The Lagoda is a half-scale model of the whaling ship Lagoda, located at the New Bedford Whaling Museum. The original ship was built in 1826, converted to a whaling ship in 1841, and broken up in 1899. The model was commissioned in 1916 and is the world's largest whaling ship model.
The original Lagoda was a merchant ship built in 1826 in the Wanton Shipyard on the North River in what is now Norwell, Massachusetts. The shipyard was owned and managed by shipbuilders Seth and Samuel Foster, and the ship was commissioned by Duxbury merchant Ezra Weston II.

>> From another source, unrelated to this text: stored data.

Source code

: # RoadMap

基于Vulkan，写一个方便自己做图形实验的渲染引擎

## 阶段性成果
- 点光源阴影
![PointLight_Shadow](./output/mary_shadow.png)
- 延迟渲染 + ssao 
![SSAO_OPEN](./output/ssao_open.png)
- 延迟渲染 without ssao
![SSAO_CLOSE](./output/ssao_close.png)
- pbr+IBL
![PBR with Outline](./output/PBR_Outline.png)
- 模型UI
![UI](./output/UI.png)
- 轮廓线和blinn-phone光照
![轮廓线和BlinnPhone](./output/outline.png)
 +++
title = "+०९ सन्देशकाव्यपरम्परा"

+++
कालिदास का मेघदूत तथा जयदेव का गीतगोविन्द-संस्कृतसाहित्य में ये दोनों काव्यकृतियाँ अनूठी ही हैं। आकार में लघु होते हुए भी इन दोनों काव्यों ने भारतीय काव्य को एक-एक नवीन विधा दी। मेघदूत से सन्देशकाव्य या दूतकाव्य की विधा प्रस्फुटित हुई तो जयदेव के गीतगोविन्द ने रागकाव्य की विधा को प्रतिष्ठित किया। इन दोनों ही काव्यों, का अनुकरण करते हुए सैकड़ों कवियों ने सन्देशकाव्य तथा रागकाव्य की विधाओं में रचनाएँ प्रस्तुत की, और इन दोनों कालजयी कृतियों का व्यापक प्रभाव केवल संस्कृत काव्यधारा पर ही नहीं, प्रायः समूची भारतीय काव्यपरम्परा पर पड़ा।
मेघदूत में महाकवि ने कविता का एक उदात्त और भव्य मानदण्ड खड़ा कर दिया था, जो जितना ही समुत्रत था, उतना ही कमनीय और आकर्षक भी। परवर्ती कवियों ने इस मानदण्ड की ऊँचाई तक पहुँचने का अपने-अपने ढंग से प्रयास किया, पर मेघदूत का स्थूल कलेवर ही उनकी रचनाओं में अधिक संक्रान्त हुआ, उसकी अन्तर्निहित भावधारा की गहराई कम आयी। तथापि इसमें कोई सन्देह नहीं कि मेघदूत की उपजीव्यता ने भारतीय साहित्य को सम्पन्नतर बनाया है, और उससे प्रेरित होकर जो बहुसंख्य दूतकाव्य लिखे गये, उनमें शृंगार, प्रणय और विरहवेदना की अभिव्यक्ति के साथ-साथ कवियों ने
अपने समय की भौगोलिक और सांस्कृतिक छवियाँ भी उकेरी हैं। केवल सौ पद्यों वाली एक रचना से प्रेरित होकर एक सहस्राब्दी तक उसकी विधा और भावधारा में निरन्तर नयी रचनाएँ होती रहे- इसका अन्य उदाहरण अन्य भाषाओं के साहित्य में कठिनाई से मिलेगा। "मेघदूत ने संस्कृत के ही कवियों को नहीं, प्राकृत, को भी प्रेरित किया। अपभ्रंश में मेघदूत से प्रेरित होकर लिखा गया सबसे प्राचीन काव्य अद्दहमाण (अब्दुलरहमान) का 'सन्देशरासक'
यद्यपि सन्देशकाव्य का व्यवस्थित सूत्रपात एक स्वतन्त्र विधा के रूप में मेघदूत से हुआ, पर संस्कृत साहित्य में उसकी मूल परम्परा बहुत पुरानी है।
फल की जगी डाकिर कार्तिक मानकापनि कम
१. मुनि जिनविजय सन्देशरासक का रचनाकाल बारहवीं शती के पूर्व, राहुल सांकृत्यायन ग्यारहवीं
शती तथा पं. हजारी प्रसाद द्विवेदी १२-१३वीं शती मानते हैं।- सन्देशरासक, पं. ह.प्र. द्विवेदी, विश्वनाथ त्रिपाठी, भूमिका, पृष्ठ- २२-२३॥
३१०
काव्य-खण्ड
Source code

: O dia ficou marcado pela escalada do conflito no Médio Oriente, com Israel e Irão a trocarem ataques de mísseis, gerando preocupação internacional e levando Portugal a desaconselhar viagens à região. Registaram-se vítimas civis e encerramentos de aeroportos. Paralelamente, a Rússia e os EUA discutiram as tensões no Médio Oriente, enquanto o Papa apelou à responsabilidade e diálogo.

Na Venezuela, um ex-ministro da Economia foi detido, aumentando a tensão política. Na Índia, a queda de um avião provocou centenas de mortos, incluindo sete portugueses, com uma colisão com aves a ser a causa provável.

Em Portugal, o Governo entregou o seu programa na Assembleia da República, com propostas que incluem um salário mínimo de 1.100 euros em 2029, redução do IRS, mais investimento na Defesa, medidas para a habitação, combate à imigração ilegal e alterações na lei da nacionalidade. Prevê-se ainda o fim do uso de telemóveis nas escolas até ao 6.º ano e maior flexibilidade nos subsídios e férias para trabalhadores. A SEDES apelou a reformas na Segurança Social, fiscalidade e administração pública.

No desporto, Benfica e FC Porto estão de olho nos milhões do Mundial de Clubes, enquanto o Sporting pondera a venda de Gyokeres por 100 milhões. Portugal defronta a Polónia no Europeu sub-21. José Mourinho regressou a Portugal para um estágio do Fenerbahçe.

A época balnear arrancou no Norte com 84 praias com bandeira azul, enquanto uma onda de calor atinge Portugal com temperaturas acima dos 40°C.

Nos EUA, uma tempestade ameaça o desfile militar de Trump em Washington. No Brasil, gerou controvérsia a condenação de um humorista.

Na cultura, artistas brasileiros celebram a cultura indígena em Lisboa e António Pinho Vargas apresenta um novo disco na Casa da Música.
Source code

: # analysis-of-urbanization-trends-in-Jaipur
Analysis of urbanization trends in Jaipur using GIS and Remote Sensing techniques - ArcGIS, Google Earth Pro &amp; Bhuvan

Originally intended to be named "Ladoga" after Lake Ladoga in Russia, the letters "d" and "g" were accidentally swapped and, due to superstition that correcting the name would bring bad luck, she remained the "Lagoda". The ship's frame was constructed of live oak, and she had 3 masts and weighed 340 tons.
Weston employed the Lagoda for about seven years as a merchant vessel in trade with northern European ports. On February 25, 1833, Weston sold the ship to Boston merchant William Oliver. In 1841, she was purchased by Jonathan Bourne Jr. of New Bedford and converted to a whaling ship. The refit included the installation of a trywork, an on-board pair of trypots used to render blubber into whale oil. In 1860, the ship was converted it from full-rigged ship into a bark, which allowed it to be manned with a smaller crew and to sail closer to the wind.
The Lagoda was one of the few ships to escape the Whaling Disaster of 1871, an incident in which 40 ships whaling in the Arctic late in the season were surrounded by ice. 33 of the ships were trapped or crushed, but the Lagoda was one of the 7 ships that narrowly escaped, and it carried 195 of the 1,219 survivors to safety in Honolulu.